Written by the French author Pierre Boulle, Planet of the Apes portrays a fantasized episode of three astronauts stranded in the distant planet of Soror. Little do they know, however, that Soror is dominated not by humans, but by highly intelligent nonhuman apes that could talk. The apes became civilized masters of the world while humans became barbaric savages that could not even talk. While two of the three astronauts do not have such a lucky fate, Ulysse Merou perseveres and keeps himself sane through countless psychological experiments by befriending two friendly chimpanzees called Cornelius and Zira. With their help, he ultimately journeys back to Earth with a native Soror human woman.
Two topics in the novel are particularly striking: language and speech in nonhuman primates and the ethics of conducting nonhuman primate research. It is not surprising that speech and language has enabled these apes to construct an advanced civilization that parallels those in our world. Actual scientific research, however, dictates that language and speech in nonhuman primates are not as simple as the book may suggest. Rather, speech is a phenomenon enabled through a combination of anatomical traits and cognitive capabilities. Ethics of conducting experiments on nonhuman primates are raised after Ulysse witnesses fellow human peers being experimented on in person.

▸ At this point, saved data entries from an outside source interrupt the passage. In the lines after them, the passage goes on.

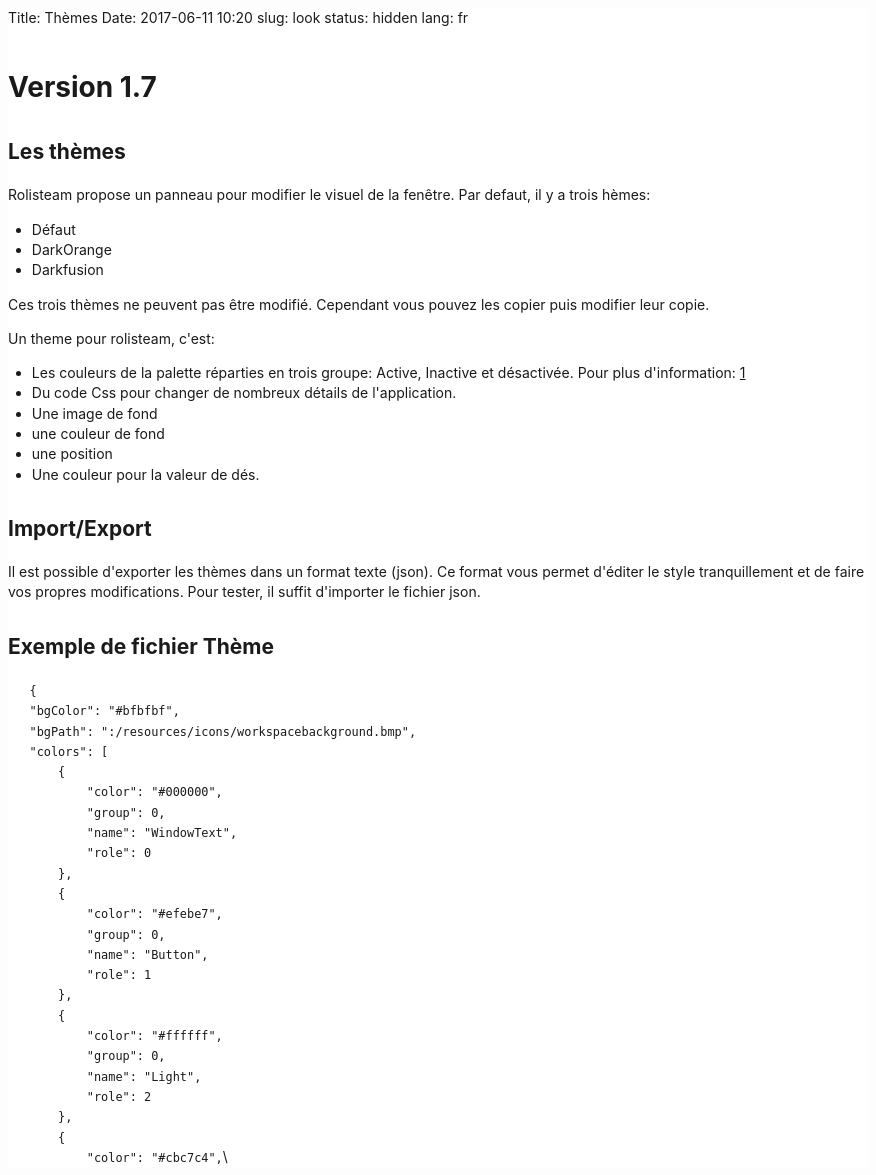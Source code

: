 Title: Thèmes
Date: 2017-06-11 10:20
slug: look
status: hidden
lang: fr

Version 1.7
===========

Les thèmes
----------

Rolisteam propose un panneau pour modifier le visuel de la fenêtre. Par
defaut, il y a trois hèmes:

-   Défaut
-   DarkOrange
-   Darkfusion

Ces trois thèmes ne peuvent pas être modifié. Cependant vous pouvez les
copier puis modifier leur copie.

Un theme pour rolisteam, c\'est:

-   Les couleurs de la palette réparties en trois groupe: Active,
    Inactive et désactivée. Pour plus d\'information:
    [1](http://doc.qt.io/qt-5/qpalette.html#details)
-   Du code Css pour changer de nombreux détails de l\'application.
-   Une image de fond
-   une couleur de fond
-   une position
-   Une couleur pour la valeur de dés.

Import/Export
-------------

Il est possible d\'exporter les thèmes dans un format texte (json). Ce
format vous permet d\'éditer le style tranquillement et de faire vos
propres modifications. Pour tester, il suffit d\'importer le fichier
json.

Exemple de fichier Thème
------------------------

`   {`\
`   "bgColor": "#bfbfbf",`\
`   "bgPath": ":/resources/icons/workspacebackground.bmp",`\
`   "colors": [`\
`       {`\
`           "color": "#000000",`\
`           "group": 0,`\
`           "name": "WindowText",`\
`           "role": 0`\
`       },`\
`       {`\
`           "color": "#efebe7",`\
`           "group": 0,`\
`           "name": "Button",`\
`           "role": 1`\
`       },`\
`       {`\
`           "color": "#ffffff",`\
`           "group": 0,`\
`           "name": "Light",`\
`           "role": 2`\
`       },`\
`       {`\
`           "color": "#cbc7c4",`\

Although it is briefly alluded to in the novel, Ulysse proposes an intriguing topic that contemporary people and researchers alike have pondered: why are humans the only animals that have a capacity for speech and language while others do not? In the novel’s setting, however, apes have the capacity for speech and language while humans do not. While Ulysse was assisting Cornelius in his research, he attempts to fathom the apes’ bizarre capability for language speech. Ulysse postulates that apes acquired speech by mimicking human speech. He asserts that understanding of language is not necessary in imitating the same process in other primates, in particular humans. He insists that language is a purely mechanical process and that “there is nothing, in the anatomy of ape … except the necessary urge” (211) that hinders the apes’ capacity for speech and language.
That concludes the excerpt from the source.